How would Jurgen Klopp’s champions-elect compare to some of these Anfield greats?
Here the Lancashire Post picks out 10 of the Reds’ best players in their history.
(Appearances: 710, Goals: 186, Champions League: 1, FA Cup: 2, UEFA Cup: 1, League Cup: 3)
The fact he has taken over from Kenny Dalglish as many fans’ greatest player is testament enough to the all-action midfielder’s enduring legacy. Aside from the highs of Istanbul 2005, the 2001 treble and the 2006 FA Cup final Gerrard, unlike most of his peers on the list, consistently operated at the highest level, though he did not win a league title medal.
(Appearances: 515, Goals: 172, League titles: 6, European Cups: 3, League Cup: 1)
Known as ‘King Kenny’, the Scot’s bootprints are all over the club’s greatest period of success between the late 1970s and early 1990s. Bought to replace a Kop idol in Kevin Keegan, Dalglish quickly established himself as the new hero with the winning goal in the 1978 European Cup final in his first season. Blessed with vision few of his contemporaries could match, his partnership with Ian Rush was one of the very best.
(Appearances: 660, Goals: 346, League titles: 5, European Cups: 2, FA Cups: 3, League Cups: 5)
One of the most lethal strikers of his generation with a record which has stood the test of time. With Dalglish providing the ammunition the hard-working Wales international was hugely prolific with a predatory instinct which made him feared throughout Europe.
(Appearances: 359, Goals: 55, League titles: 5, European Cups: 3, League Cups: 3)
Souness was not just the midfield hardman he is often remembered for being – although he was an uncompromising, ruthless opponent – as he had a quality of touch to match his toughness.
(Appearances: 665, League titles: 5, European Cups: 3, UEFA Cups: 2, FA Cup: 1, League Cup: 1)
Without doubt the greatest goalkeeper in the club’s history. Signed for just £18,000 from Scunthorpe, Clemence’s 11 years as first choice saw him win every major club honour and establish himself as one of the world’s best and while he benefited from playing in the best team of the era he was more than an equal of his team-mates.
(Appearances: 407, Goals: 108, League titles: 2, FA Cups: 2, League Cup: 1)
While Barnes may not boast the trophy haul of many of the club greats his presence among them is without question. Barnes was the first high-profile black player to play for the club in the 1980s, a time when racial abuse echoed around stadia across the land, and the photograph of him backheeling a banana thrown at him remains a powerful image. On the field Barnes glided across the pitch with grace and poise to devastating effect in the final third.
(Appearances: 369, Goals: 183, UEFA Cup: 1, FA Cup: 1, League Cup: 2)

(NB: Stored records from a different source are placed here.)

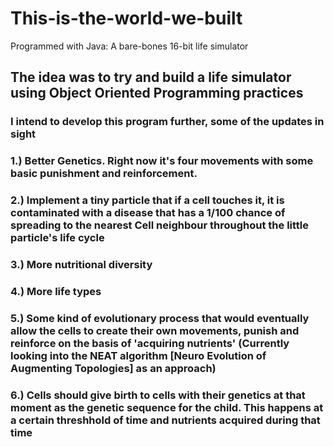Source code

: # This-is-the-world-we-built
Programmed with Java: A bare-bones 16-bit life simulator

## The idea was to try and build a life simulator using Object Oriented Programming practices

### I intend to develop this program further, some of the updates in sight

### 1.) Better Genetics. Right now it's four movements with some basic punishment and reinforcement. 

### 2.) Implement a tiny particle that if a cell touches it, it is contaminated with a disease that has a 1/100 chance of spreading to the nearest Cell neighbour throughout the little particle's life cycle

### 3.) More nutritional diversity 

### 4.) More life types

### 5.) Some kind of evolutionary process that would eventually allow the cells to create their own movements, punish and reinforce on the basis of 'acquiring nutrients' (Currently looking into the NEAT algorithm [Neuro Evolution of Augmenting Topologies] as an approach)

### 6.) Cells should give birth to cells with their genetics at that moment as the genetic sequence for the child. This happens at a certain threshhold of time and nutrients acquired during that time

Affectionately known as ‘God’ by the Kop, Fowler was loved as much for who he was – his support for the Liverpool Dockers in 1997 earned him a UEFA fine but endeared himself more to the fanbase – as for what he did. The ‘Toxteth Terror’ was arguably the best natural finisher of his generation and is still the club’s all-time leading Premier League goalscorer.
(Appearances 534, Goals: 228, League title: 1)
Signed in 1938, during the Scottish winger’s 23-year Anfield career he came to prominence in the 1950s during one of the club’s barren spells, which included relegation to the second division. Scored a career-best 33 goals in 1955-56 in the second tier as he almost singled-handedly prevented the club slipping even further down the divisions.
(Appearances: 323, Goals: 100, League titles: 3, European Cup: 1, UEFA Cup: 2)
Keegan’s move to Anfield from Scunthorpe in 1971 for £35,000 – described by Bill Shankly as “robbery with violence” – catapulted him towards being the football star of the 1970s. Fast, skilful and committed his ‘little and large’ partnership with John Toshack was one of the most prolific of the decade and he gave the number seven shirt a new-found reverence.
(Appearances: 620, Goals: 14, League titles: 8, European Cups: 3, FA Cups: 3)
The classy centre-back and Anfield captain was a precursor for the modern-day ball-playing defender, relying on brain over brawn, and his leadership qualities made him perfect captaincy material with the final six years of his career spent wearing the armband.